Abstract We conducted fossil pollen, charcoal, and geochemical analyses of sediment cores from Jones Lake and Singletary Lake spanning the last ∼50,000 cal yr B.P. to examine the linkages between climate, vegetation, and fire activity on the Atlantic Coastal Plain, and particularly emphasize changes since the Last Glacial Maximum. Application of the modern analog technique (MAT) to fossil pollen data allowed for quantitative estimates of Holocene climate, but Pleistocene assemblages had no modern analogues preempting their use for quantitative reconstructions. The MAT data indicate markedly lower mean annual precipitation and temperatures during the late Pleistocene relative to the Holocene. Increased charcoal accumulation during interstadials indicates increased fire activity during these warm intervals. Geochemical data (δ13C, δ15N, C:N) and pollen concentrations indicate a sparsely-vegetated Pleistocene landscape that produced few fires followed by an increase in biomass and fire activity around the lakes during the Holocene transition. A Quercus spp. maximum in the early Holocene is associated with low charcoal abundances, while increased dominance of Pinus spp. during the middle Holocene is associated with dramatic increases in charcoal.

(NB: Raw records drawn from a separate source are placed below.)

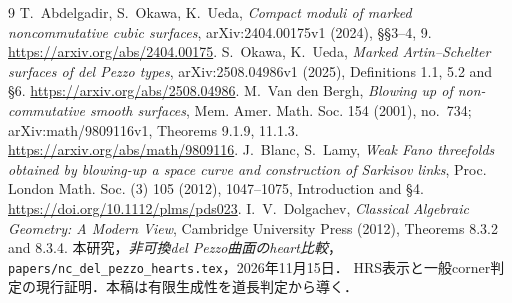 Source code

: \documentclass[11pt,a4paper]{ltjsarticle}
\theoremstyle{definition}\newtheorem{remark}[theorem]{注意}
\begin{document}
\begin{thebibliography}{9}
 T.~Abdelgadir, S.~Okawa, K.~Ueda,
\emph{Compact moduli of marked noncommutative cubic surfaces},
arXiv:2404.00175v1 (2024), \S\S3--4, 9.
\url{https://arxiv.org/abs/2404.00175}.
 S.~Okawa, K.~Ueda,
\emph{Marked Artin--Schelter surfaces of del Pezzo types},
arXiv:2508.04986v1 (2025), Definitions 1.1, 5.2 and \S6.
\url{https://arxiv.org/abs/2508.04986}.
 M.~Van den Bergh,
\emph{Blowing up of non-commutative smooth surfaces},
Mem. Amer. Math. Soc. 154 (2001), no.~734;
arXiv:math/9809116v1, Theorems 9.1.9, 11.1.3.
\url{https://arxiv.org/abs/math/9809116}.
 J.~Blanc, S.~Lamy,
\emph{Weak Fano threefolds obtained by blowing-up a space curve and construction of Sarkisov links},
Proc. London Math. Soc. (3) 105 (2012), 1047--1075, Introduction and \S4.
\url{https://doi.org/10.1112/plms/pds023}.
 I.~V.~Dolgachev,
\emph{Classical Algebraic Geometry: A Modern View},
Cambridge University Press (2012), Theorems 8.3.2 and 8.3.4.
 本研究，\emph{非可換del Pezzo曲面のheart比較}，
\texttt{papers/nc\_del\_pezzo\_hearts.tex}，2026年11月15日．
HRS表示と一般corner判定の現行証明．本稿は有限生成性を道長判定から導く．
\end{thebibliography}
\end{document}
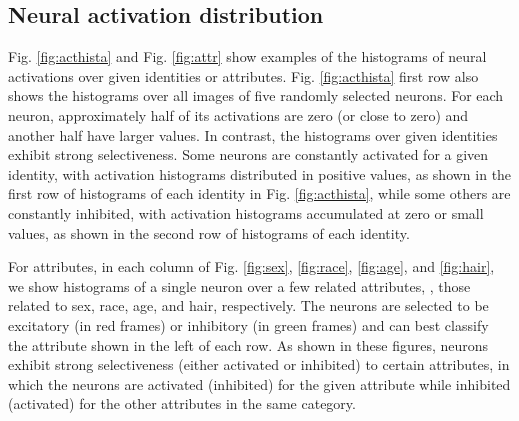 \documentclass[10pt,twocolumn,letterpaper]{article}
\begin{document}
\subsection{Neural activation distribution}
Fig. \ref{fig:acthista} and Fig. \ref{fig:attr} show examples of the histograms of neural activations over given identities or attributes. Fig. \ref{fig:acthista} first row also shows the histograms over all images of five randomly selected neurons. For each neuron, approximately half of its activations are zero (or close to zero) and another half have larger values. In contrast, the histograms over given identities exhibit strong selectiveness. Some neurons are constantly activated for a given identity, with activation histograms distributed in positive values, as shown in the first row of histograms of each identity in Fig. \ref{fig:acthista}, while some others are constantly inhibited, with activation histograms accumulated at zero or small values, as shown in the second row of histograms of each identity.

For attributes, in each column of Fig. \ref{fig:sex}, \ref{fig:race}, \ref{fig:age}, and \ref{fig:hair}, we show histograms of a single neuron over a few related attributes, \ie, those related to sex, race, age, and hair, respectively. The neurons are selected to be excitatory (in red frames) or inhibitory (in green frames) and can best classify the attribute shown in the left of each row. As shown in these figures, neurons exhibit strong selectiveness (either activated or inhibited) to certain attributes, in which the neurons are activated (inhibited) for the given attribute while inhibited (activated) for the other attributes in the same category.
\end{document}
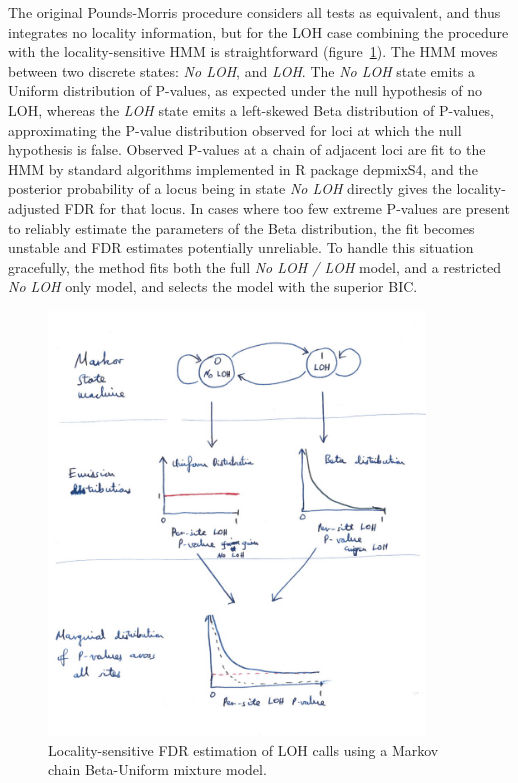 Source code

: \documentclass[dissertation.tex]{subfiles}
\begin{document}
The original Pounds-Morris procedure considers all tests as equivalent, and thus integrates no locality information, but for the \gls{LOH} case combining the procedure with the locality-sensitive \gls{HMM} is straightforward (figure~\ref{fig:comp_loh_hmm}).  The \gls{HMM} moves between two discrete states: \emph{No LOH}, and \emph{LOH}.  The \emph{No LOH} state emits a Uniform distribution of P-values, as expected under the null hypothesis of no \gls{LOH}, whereas the \emph{LOH} state emits a left-skewed Beta distribution of P-values, approximating the P-value distribution observed for loci at which the null hypothesis is false.  Observed P-values at a chain of adjacent loci are fit to the \gls{HMM} by standard algorithms implemented in R package depmixS4, and the posterior probability of a locus being in state \emph{No LOH} directly gives the locality-adjusted \gls{FDR} for that locus.  In cases where too few extreme P-values are present to reliably estimate the parameters of the Beta distribution, the fit becomes unstable and \gls{FDR} estimates potentially unreliable.  To handle this situation gracefully, the method fits both the full \emph{No LOH / LOH} model, and a restricted \emph{No LOH} only model, and selects the model with the superior \gls{BIC}.
\begin{figure}[!htbp]
\centering
\includegraphics[width=100mm]{resources/comp_loh_hmm.jpg}
\caption{Locality-sensitive FDR estimation of LOH calls using a Markov chain Beta-Uniform mixture model.\label{fig:comp_loh_hmm}}
\end{figure}
\end{document}
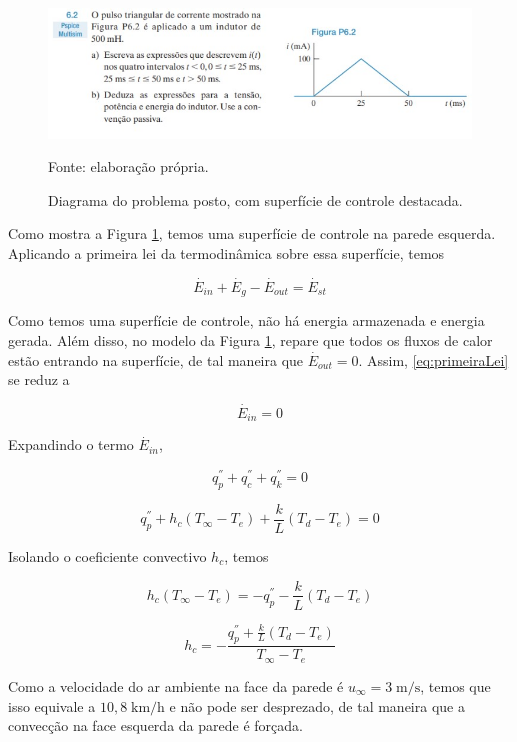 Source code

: \documentclass[12pt]{scrartcl}
\newcommand{\un}[1]{\;\textrm{#1}}
\begin{document}
\begin{figure}[h!]
    \caption{Diagrama do problema posto, com superfície de controle destacada.}
    \label{fig:problemaParede}
    \centering
    \includegraphics[scale=1.0]{problema.jpg}
    \par{Fonte: elaboração própria.}
\end{figure}

Como mostra a Figura \ref{fig:problemaParede}, temos uma superfície de controle na  
parede esquerda. Aplicando a primeira lei da termodinâmica sobre essa superfície, temos

\begin{equation}\label{eq:primeiraLei}
    \overset{\cdot}{E}_{in} + \overset{\cdot}{E}_{g} - \overset{\cdot}{E}_{out} = \overset{\cdot}{E}_{st}
\end{equation}

Como temos uma superfície de controle, não há energia armazenada e energia gerada. Além disso, no modelo
da Figura \ref*{fig:problemaParede}, repare que todos os fluxos de calor estão entrando na superfície, de tal  
maneira que $\overset{\cdot}{E}_{out} = 0$. Assim, \eqref{eq:primeiraLei} se reduz a 

\begin{equation}\label{eq:primeiraLeiReduzida}
    \overset{\cdot}{E}_{in} = 0
\end{equation}

Expandindo o termo $\overset{\cdot}{E}_{in}$, 

\[ q_{p}^{''} + q_{c}^{''} + q_{k}^{''} = 0 \]

\[ q_{p}^{''} + h_c\left(T_{\infty}-T_e\right) + \frac{k}{L}\left(T_d-T_e\right) = 0 \]

Isolando o coeficiente convectivo $h_c$, temos

\[ h_c\left(T_{\infty}-T_e\right) = - q_{p}^{''} - \frac{k}{L}\left(T_d-T_e\right)\]

\begin{equation}\label{eq:hc}
    h_c = - \frac{q_{p}^{''} + \frac{k}{L}\left(T_d-T_e\right)}{T_{\infty}-T_e}
\end{equation}

Como a velocidade do ar ambiente na face da parede é $u_{\infty}=3 \un{m/s}$, temos que isso equivale a 
$10,8 \un{km/h}$ e não pode ser desprezado, de tal maneira que a convecção na face esquerda da parede é forçada.
\end{document}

It is unclear if the Quercus-Pinus transition was the result of changing fire regimes or if the fire regime changed in response to vegetation. The regional asynchronicity of the Quercus-Pinus transition may indicate another forcing mechanism besides climate change, such as prehistoric human activity, is responsible for the ecological change. Macroscopic charcoal and C:N ratios reach unprecedented values during the late Holocene, possibly as a result of deforestation by both prehistoric Native Americans and later immigrant populations.